- _TASK DESCRIPTION_
The expected response is a copy of every line in the entries below that includes the word "mathbin".

- _INPUT MATERIAL_
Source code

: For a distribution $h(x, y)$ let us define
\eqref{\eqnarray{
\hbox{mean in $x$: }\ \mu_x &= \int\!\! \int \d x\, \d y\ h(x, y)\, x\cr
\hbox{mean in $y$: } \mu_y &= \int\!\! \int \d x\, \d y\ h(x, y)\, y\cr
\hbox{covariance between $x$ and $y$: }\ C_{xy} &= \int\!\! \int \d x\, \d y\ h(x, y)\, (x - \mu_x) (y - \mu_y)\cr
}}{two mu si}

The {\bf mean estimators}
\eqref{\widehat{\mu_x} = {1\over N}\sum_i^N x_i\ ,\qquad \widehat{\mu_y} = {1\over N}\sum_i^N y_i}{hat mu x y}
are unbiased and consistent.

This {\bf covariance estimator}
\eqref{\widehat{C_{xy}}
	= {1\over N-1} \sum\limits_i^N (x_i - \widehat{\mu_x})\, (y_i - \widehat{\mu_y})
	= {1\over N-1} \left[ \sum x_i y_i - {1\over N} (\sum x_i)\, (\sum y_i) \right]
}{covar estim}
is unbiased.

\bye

* * *

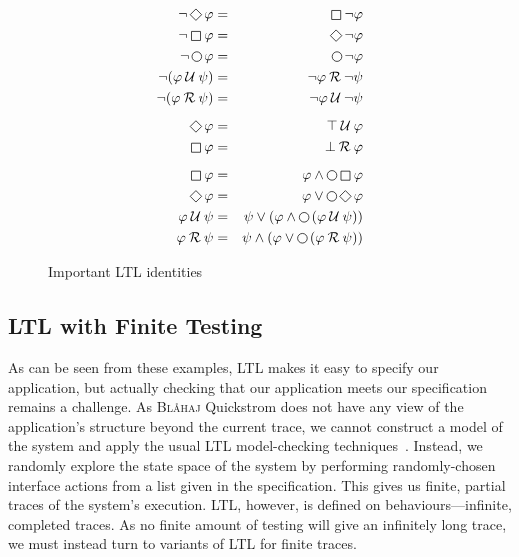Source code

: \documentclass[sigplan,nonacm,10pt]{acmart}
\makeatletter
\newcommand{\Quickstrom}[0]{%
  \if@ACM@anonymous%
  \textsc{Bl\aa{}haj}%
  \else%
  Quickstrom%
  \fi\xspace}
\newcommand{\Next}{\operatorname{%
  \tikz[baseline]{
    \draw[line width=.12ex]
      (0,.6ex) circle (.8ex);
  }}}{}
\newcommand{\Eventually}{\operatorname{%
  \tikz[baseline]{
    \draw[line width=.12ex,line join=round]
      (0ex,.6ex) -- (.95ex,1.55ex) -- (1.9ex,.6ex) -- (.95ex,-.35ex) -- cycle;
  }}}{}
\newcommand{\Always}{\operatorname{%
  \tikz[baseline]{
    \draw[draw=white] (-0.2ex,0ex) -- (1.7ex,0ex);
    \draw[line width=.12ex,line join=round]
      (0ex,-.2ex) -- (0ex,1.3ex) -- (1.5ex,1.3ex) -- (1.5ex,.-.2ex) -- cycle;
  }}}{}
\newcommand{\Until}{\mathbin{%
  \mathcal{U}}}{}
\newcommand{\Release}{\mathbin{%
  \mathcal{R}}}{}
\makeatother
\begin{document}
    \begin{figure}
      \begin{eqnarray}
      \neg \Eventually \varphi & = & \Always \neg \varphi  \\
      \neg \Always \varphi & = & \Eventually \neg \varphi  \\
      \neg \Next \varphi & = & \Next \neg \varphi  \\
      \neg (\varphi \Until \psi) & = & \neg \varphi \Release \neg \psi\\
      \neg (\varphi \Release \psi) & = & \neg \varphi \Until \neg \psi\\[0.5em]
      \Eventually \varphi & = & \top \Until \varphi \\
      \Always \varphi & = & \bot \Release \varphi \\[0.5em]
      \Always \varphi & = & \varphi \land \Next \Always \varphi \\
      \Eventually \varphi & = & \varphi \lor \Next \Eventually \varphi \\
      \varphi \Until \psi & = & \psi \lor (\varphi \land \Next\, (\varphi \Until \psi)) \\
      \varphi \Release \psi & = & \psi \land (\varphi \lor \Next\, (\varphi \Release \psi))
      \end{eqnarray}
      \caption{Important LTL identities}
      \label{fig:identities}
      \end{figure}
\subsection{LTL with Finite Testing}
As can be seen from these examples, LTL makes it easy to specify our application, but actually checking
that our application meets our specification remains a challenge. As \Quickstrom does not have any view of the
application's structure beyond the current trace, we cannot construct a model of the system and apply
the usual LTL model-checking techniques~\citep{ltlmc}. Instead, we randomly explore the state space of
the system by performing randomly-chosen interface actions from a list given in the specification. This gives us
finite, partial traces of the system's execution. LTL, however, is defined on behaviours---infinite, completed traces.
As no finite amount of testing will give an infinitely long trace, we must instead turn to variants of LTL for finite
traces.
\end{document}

- _RESPONSE TO THE TASK_
\newcommand{\Until}{\mathbin{%
\newcommand{\Release}{\mathbin{%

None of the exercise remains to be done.